═══ DATA FOR THE TASK

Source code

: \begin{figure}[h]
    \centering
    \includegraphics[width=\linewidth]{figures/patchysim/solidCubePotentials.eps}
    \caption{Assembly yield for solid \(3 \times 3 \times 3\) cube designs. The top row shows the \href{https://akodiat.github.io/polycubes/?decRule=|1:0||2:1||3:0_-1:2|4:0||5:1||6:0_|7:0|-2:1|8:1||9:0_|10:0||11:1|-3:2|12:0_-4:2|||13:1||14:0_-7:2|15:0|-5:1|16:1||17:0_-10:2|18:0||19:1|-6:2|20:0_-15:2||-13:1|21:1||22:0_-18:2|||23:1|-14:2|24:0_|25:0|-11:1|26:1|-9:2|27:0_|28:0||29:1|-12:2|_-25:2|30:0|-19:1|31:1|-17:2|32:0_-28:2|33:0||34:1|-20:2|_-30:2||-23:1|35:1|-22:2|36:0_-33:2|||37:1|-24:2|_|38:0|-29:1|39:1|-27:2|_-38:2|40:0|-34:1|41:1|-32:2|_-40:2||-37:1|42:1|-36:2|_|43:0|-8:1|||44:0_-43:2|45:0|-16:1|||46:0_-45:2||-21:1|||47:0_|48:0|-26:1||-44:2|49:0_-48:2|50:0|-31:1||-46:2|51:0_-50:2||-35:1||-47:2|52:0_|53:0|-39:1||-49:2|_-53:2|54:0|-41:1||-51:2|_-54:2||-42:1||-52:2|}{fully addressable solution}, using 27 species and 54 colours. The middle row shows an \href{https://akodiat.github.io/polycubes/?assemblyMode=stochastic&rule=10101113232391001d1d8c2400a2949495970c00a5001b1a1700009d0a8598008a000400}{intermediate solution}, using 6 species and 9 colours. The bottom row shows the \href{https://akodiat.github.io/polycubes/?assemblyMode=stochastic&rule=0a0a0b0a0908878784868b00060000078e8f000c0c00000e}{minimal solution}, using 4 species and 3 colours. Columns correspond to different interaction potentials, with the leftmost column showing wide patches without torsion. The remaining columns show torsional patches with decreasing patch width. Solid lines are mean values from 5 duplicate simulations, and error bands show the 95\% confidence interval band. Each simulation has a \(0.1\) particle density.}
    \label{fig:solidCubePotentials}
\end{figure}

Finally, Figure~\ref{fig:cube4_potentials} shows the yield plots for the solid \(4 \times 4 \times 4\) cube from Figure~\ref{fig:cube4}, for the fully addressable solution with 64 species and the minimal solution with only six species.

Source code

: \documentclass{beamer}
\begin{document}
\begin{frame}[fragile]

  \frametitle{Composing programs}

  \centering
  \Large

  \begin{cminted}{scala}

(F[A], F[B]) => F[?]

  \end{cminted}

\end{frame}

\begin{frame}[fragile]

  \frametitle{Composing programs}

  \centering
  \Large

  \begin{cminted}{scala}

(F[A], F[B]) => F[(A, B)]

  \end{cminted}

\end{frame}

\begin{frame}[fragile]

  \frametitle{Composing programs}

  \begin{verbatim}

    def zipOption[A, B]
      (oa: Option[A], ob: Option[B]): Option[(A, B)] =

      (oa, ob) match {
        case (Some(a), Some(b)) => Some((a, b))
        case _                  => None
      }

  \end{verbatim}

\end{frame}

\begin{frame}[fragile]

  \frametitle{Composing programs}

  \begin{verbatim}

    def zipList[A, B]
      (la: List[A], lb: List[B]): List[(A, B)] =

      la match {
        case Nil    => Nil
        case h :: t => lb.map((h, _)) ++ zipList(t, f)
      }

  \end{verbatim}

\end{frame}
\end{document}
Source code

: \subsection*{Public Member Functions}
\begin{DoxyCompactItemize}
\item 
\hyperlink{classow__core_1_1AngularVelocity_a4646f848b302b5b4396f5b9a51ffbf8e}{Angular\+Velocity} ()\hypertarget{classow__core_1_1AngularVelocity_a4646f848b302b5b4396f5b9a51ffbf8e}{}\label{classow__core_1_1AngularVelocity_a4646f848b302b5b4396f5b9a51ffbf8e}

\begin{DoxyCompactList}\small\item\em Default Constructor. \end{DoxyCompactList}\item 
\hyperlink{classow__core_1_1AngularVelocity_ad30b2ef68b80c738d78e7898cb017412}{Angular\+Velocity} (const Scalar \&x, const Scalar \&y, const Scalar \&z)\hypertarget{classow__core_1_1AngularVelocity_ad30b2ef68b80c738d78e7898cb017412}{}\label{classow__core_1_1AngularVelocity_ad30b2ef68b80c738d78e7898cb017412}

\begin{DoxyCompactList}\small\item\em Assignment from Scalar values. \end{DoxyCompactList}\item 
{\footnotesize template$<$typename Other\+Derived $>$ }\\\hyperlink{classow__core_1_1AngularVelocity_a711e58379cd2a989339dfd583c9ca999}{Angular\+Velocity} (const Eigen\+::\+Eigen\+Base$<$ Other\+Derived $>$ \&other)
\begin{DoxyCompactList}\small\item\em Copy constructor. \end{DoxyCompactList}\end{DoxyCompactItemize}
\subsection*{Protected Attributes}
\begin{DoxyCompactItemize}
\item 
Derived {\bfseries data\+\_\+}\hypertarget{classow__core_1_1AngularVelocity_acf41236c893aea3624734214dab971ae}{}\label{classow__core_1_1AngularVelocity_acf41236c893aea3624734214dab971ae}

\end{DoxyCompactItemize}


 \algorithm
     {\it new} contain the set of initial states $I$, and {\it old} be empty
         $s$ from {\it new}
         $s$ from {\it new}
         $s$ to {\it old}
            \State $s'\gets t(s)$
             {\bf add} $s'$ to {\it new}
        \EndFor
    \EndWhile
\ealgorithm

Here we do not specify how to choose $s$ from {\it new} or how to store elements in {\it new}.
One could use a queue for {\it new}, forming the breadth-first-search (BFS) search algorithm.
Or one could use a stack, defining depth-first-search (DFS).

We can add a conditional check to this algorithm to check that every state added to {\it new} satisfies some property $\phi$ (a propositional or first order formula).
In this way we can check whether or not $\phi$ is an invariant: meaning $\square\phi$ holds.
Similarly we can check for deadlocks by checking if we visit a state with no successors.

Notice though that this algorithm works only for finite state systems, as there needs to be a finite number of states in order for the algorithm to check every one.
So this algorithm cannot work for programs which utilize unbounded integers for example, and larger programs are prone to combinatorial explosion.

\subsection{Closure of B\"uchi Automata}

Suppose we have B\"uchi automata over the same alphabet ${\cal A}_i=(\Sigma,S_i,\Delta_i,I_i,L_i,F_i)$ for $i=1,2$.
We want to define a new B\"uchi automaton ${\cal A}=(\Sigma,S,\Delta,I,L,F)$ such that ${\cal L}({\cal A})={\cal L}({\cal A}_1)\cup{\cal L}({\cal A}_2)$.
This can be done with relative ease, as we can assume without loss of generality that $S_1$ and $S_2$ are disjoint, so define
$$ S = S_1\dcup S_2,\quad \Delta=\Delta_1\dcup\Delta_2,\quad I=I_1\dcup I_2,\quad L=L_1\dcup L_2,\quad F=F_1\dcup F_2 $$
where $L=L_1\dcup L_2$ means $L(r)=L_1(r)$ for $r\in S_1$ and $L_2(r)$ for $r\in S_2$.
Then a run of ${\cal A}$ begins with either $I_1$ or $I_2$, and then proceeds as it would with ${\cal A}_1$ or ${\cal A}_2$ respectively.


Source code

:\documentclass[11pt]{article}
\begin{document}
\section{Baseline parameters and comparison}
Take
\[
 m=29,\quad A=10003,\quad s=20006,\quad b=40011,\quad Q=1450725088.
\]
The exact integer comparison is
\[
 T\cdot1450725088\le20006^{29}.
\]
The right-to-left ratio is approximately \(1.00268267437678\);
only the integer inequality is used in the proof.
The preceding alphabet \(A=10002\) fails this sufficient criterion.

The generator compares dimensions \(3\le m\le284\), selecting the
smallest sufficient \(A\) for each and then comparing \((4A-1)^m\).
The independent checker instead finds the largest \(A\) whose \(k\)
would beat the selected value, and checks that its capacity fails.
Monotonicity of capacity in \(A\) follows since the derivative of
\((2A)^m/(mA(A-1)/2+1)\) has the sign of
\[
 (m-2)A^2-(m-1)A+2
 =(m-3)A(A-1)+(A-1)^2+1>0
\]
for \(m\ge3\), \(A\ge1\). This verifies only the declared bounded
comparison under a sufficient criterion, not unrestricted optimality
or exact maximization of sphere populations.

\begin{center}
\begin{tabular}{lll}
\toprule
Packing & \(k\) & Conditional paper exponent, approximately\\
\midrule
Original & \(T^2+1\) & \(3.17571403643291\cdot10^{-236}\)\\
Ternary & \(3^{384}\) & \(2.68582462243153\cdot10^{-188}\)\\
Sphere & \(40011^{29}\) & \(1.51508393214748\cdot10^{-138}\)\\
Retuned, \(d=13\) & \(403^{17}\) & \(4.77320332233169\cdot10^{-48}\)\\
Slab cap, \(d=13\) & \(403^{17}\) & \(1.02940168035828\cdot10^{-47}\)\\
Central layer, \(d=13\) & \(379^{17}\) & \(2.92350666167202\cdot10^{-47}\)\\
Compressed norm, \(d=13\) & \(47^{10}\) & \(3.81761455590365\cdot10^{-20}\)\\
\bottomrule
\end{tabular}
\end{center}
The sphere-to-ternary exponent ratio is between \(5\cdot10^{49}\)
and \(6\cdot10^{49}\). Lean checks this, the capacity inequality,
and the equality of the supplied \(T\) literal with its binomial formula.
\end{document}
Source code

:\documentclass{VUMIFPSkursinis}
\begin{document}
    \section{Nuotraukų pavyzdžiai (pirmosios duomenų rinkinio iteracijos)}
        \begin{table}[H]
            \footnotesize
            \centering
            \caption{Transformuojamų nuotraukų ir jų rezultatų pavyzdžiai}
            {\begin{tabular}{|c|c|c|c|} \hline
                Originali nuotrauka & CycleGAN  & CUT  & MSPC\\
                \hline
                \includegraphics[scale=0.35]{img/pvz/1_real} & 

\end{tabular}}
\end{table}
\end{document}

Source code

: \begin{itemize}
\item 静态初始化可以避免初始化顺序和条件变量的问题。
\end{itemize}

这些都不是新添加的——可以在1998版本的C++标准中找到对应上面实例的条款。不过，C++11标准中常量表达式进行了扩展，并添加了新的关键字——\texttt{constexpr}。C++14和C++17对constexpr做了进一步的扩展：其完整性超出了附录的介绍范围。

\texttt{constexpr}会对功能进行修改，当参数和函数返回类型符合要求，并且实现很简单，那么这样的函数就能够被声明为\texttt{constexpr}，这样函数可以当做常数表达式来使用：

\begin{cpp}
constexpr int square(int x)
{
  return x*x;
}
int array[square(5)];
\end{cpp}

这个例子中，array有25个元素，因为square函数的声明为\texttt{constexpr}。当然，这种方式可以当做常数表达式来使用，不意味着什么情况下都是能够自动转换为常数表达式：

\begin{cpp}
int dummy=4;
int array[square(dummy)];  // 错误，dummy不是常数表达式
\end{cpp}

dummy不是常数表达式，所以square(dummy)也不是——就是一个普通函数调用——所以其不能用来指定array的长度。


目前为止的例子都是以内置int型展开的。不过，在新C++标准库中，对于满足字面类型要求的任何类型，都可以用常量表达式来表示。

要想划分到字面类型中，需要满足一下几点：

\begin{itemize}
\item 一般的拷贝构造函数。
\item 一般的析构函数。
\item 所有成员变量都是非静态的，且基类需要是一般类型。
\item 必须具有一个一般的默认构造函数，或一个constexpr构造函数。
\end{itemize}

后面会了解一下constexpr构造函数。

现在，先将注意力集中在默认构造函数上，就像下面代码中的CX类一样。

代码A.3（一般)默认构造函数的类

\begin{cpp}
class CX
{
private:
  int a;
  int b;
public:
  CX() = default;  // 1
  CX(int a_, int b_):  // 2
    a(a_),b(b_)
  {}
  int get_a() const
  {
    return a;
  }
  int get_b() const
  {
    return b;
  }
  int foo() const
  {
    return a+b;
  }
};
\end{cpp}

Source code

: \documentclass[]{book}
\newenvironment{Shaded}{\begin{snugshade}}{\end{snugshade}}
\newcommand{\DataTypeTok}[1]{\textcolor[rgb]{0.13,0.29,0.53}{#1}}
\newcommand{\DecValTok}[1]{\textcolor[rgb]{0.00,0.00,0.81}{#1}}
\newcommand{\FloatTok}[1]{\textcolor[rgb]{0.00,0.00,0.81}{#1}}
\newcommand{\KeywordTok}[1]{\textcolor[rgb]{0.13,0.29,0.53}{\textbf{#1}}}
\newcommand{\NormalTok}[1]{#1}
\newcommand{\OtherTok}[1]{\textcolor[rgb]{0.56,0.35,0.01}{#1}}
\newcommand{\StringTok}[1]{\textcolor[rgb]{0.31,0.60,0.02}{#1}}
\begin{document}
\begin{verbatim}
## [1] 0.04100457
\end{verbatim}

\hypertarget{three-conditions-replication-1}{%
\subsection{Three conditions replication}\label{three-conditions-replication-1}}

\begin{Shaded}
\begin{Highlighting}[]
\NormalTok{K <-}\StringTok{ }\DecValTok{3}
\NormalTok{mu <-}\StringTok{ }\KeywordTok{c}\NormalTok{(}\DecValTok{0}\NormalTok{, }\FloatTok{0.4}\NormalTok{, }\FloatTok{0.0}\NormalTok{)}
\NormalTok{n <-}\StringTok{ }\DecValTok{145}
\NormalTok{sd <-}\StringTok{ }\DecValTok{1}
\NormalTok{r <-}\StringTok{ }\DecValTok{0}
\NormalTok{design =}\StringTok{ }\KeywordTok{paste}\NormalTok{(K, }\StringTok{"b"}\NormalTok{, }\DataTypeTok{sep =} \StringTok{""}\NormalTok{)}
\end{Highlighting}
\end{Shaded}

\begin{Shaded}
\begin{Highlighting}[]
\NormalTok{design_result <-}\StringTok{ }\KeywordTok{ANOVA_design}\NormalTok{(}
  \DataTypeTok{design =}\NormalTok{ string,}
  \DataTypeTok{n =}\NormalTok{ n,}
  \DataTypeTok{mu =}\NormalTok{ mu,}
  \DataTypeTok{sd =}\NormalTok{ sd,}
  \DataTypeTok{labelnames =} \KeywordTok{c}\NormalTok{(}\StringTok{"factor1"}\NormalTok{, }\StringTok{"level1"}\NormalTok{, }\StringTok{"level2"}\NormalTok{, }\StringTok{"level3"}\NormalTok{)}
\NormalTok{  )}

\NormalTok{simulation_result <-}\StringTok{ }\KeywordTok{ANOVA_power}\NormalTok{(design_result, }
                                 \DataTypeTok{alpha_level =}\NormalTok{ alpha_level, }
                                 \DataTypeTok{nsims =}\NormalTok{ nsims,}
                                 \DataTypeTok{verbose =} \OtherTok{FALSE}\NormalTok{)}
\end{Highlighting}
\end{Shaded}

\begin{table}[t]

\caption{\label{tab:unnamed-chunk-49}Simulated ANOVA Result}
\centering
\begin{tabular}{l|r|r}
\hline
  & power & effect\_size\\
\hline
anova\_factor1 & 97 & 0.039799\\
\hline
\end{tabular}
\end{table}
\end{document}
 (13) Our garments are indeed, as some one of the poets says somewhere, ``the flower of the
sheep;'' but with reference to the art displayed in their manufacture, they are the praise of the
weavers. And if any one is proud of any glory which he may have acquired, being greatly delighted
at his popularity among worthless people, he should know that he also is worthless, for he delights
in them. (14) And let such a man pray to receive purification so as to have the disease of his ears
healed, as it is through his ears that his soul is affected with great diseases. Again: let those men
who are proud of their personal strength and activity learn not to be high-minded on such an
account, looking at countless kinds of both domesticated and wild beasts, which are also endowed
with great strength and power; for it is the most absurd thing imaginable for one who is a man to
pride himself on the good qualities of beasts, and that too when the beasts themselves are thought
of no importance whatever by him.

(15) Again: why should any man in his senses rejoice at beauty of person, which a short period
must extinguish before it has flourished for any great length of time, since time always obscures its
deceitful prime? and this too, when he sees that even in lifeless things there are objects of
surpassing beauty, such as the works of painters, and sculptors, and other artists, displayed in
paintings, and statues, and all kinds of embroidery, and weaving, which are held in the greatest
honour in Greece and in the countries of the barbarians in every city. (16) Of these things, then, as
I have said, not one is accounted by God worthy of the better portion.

══════

- **TASK ITEM**:
Could you report every line of the material that contains the string "OtherTok"?

- **RESULT OF THE EXERCISE**:
\newcommand{\OtherTok}[1]{\textcolor[rgb]{0.56,0.35,0.01}{#1}}
                                 \DataTypeTok{verbose =} \OtherTok{FALSE}\NormalTok{)}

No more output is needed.